21. Mapping major and minor QTL for rice CMS-WA fertility restoration
  J.Y. ZHUANG 1,2, Y.Y. FAN1, J. L. WU 1, Y.W. XIA 2 and K.L. ZHENG 1

1) National Center for Rice Improvement, China National Rice Research Institute, Hangzhou 310006, China
2) Institute of Nuclear Agricultural Sciences, Zhejiang University, Hangzhou 310029, China

Wild abortive cytoplasmic male sterility (CMS-WA) has been utilized in the commercial hybrid rice production for more than two decades. Two fertility restoring genes were located on chromosomes 7 and 10 based on primary trisomic analysis (Bharaj et al. 1995), and the later one was confirmed by DNA marker based mapping (Yao et al. 1997; Tan et al. 1998). Another major gene was mapped on chromosome 1 (Zhang et al. 1997; Yao et al. 1997). In this study, an F6 population from the cross Zhenshan 97B/Milyang 46 was obtained by single seed descent method. A single plant of each F6 line was crossed to the CMS-WA line Zhenshan 97A. In 1999, 12 plants of each of the 227 test crosses were grown in the paddy field in CNRRI. Spikelet fertility (SF) was scored, which showed a bimodal distribution (Fig. 1).

A linkage map consisting of 115 RFLP markers was constructed and used for QTL mapping with MAPMAKER/QTL 1.1b (Lincoln et al. 1992). Three QTL were detected (Table 1, Fig. 2), of which qRf-10 was shown to have major effect for spikelet fertility restoration, while qRf-1 and qRf-7 displayed minor effects. Another QTL, qRf-11, was detected when the data set was restricted to 93 crosses having maternal homozygotes (11 type ) at RZ811. These 4 QTL jointly accounted for 57.5% of the total phenotypic variation.

When the data set was restricted to 104 crosses which had heterozygotes (12 type) at RZ811 and the spikelet fertility was higher than 0.30, two other QTL (qSF-1 and qSF-7) for SF were detected. The two QTL showed effects for increasing SF when qRf-10 was present, but they did not have such effects when qRf-10 was absent (Table 2). This indicated that the effects of qSF-1 and qSF-7 for increasing the spikelet fertility depended on the presence of qRf-10.

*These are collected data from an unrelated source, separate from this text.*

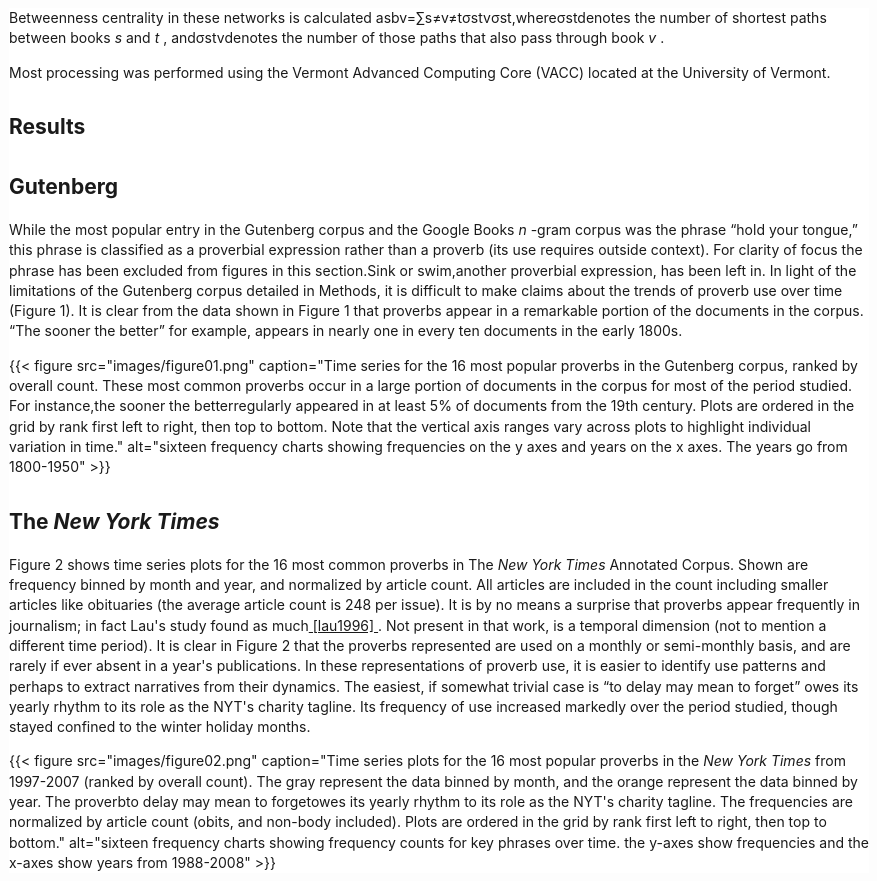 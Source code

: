 Betweenness centrality in these networks is calculated asbv=∑s≠v≠tσstvσst,whereσstdenotes the number of shortest paths between books _s_ and _t_ , andσstvdenotes the number of those paths that also pass through book _v_ .

Most processing was performed using the Vermont Advanced Computing Core (VACC) located at the University of Vermont.





## Results



## Gutenberg

While the most popular entry in the Gutenberg corpus and the Google Books _n_ -gram corpus was the phrase “hold your tongue,” this phrase is classified as a proverbial expression rather than a proverb (its use requires outside context). For clarity of focus the phrase has been excluded from figures in this section.Sink or swim,another proverbial expression, has been left in. In light of the limitations of the Gutenberg corpus detailed in Methods, it is difficult to make claims about the trends of proverb use over time (Figure 1). It is clear from the data shown in Figure 1 that proverbs appear in a remarkable portion of the documents in the corpus. “The sooner the better” for example, appears in nearly one in every ten documents in the early 1800s.

{{< figure src="images/figure01.png" caption="Time series for the 16 most popular proverbs in the Gutenberg corpus, ranked by overall count. These most common proverbs occur in a large portion of documents in the corpus for most of the period studied. For instance,the sooner the betterregularly appeared in at least 5% of documents from the 19th century. Plots are ordered in the grid by rank first left to right, then top to bottom. Note that the vertical axis ranges vary across plots to highlight individual variation in time." alt="sixteen frequency charts showing frequencies on the y axes and years on the x axes. The years go from 1800-1950"  >}}





## The _New York Times_ 

Figure 2 shows time series plots for the 16 most common proverbs in The _New York Times_ Annotated Corpus. Shown are frequency binned by month and year, and normalized by article count. All articles are included in the count including smaller articles like obituaries (the average article count is 248 per issue). It is by no means a surprise that proverbs appear frequently in journalism; in fact Lau's study found as much<a class="footnote-ref" href="#lau1996"> [lau1996] </a>. Not present in that work, is a temporal dimension (not to mention a different time period). It is clear in Figure 2 that the proverbs represented are used on a monthly or semi-monthly basis, and are rarely if ever absent in a year's publications. In these representations of proverb use, it is easier to identify use patterns and perhaps to extract narratives from their dynamics. The easiest, if somewhat trivial case is “to delay may mean to forget” owes its yearly rhythm to its role as the NYT's charity tagline. Its frequency of use increased markedly over the period studied, though stayed confined to the winter holiday months.

{{< figure src="images/figure02.png" caption="Time series plots for the 16 most popular proverbs in the _New York Times_ from 1997-2007 (ranked by overall count). The gray represent the data binned by month, and the orange represent the data binned by year. The proverbto delay may mean to forgetowes its yearly rhythm to its role as the NYT's charity tagline. The frequencies are normalized by article count (obits, and non-body included). Plots are ordered in the grid by rank first left to right, then top to bottom." alt="sixteen frequency charts showing frequency counts for key phrases over time. the y-axes show frequencies and the x-axes show years from 1988-2008"  >}}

Genetic effects were also estimated using markers closest to the Rf locus (Table 3). The genetic effect estimated when heterozyogotes were observed at all four marker loci was almost exactly equal to the sum of the value when heterozygote was observed at only one locus. However, it was found that the effects of minor QTL varied greatly depending on whether qRf-10 was present. When qRf-10 was absent, the effects of the three minor QTL were enhanced by each other. When qRf-10 was present, the three minor QTL acted in a way similar to classical duplicate genes.


References

Bharaj T.S., S.S. Virmani and G.S. Khush, 1995. Chromosomal location of fertility restoring genes for 'wild abortive' cytoplasmic male sterility using primary trisomics in rice. Euphytica 83: 169-173.

Lincoln S., M. Daley and E. Lander, 1992. Mapping genes controlling quantitative traits with MAPMAKER/ QTL1.1.Whitehead Institute Technical Report, 3rd edition, Whitehead Institute, Cambrige, Mass.

Tan X.L., A. Vanavichit, S. Amornsilpa and S. Trangoonrung, 1998. Genetic analysis of rice CMS-WA fertility restoration based on QTL mapping. Theor. Appl. Genet. 96: 994-999.

Yao F.Y., C.G. Xu, S.B. Yu, J.X. Li, Y.J. Gao, X.H. Li and Q.F. Zhang, 1997. Mapping and genetic analysis of two fertility restorer loci in the wild-abortive cytoplasmic male sterility system of rice (Oryza sativa L.). Euphytica 98: 183-187.

Zhang G., T.S. Bharaj, Y. Lu, S.S. Virmani and N. Nuang, 1997. Mapping of the Rf-3 nuclear fertility restoring gene for WA cytoplasmic male sterility in rice using RAPD and RFLP markers. Theor. Appl. Genet. 94: 27-33.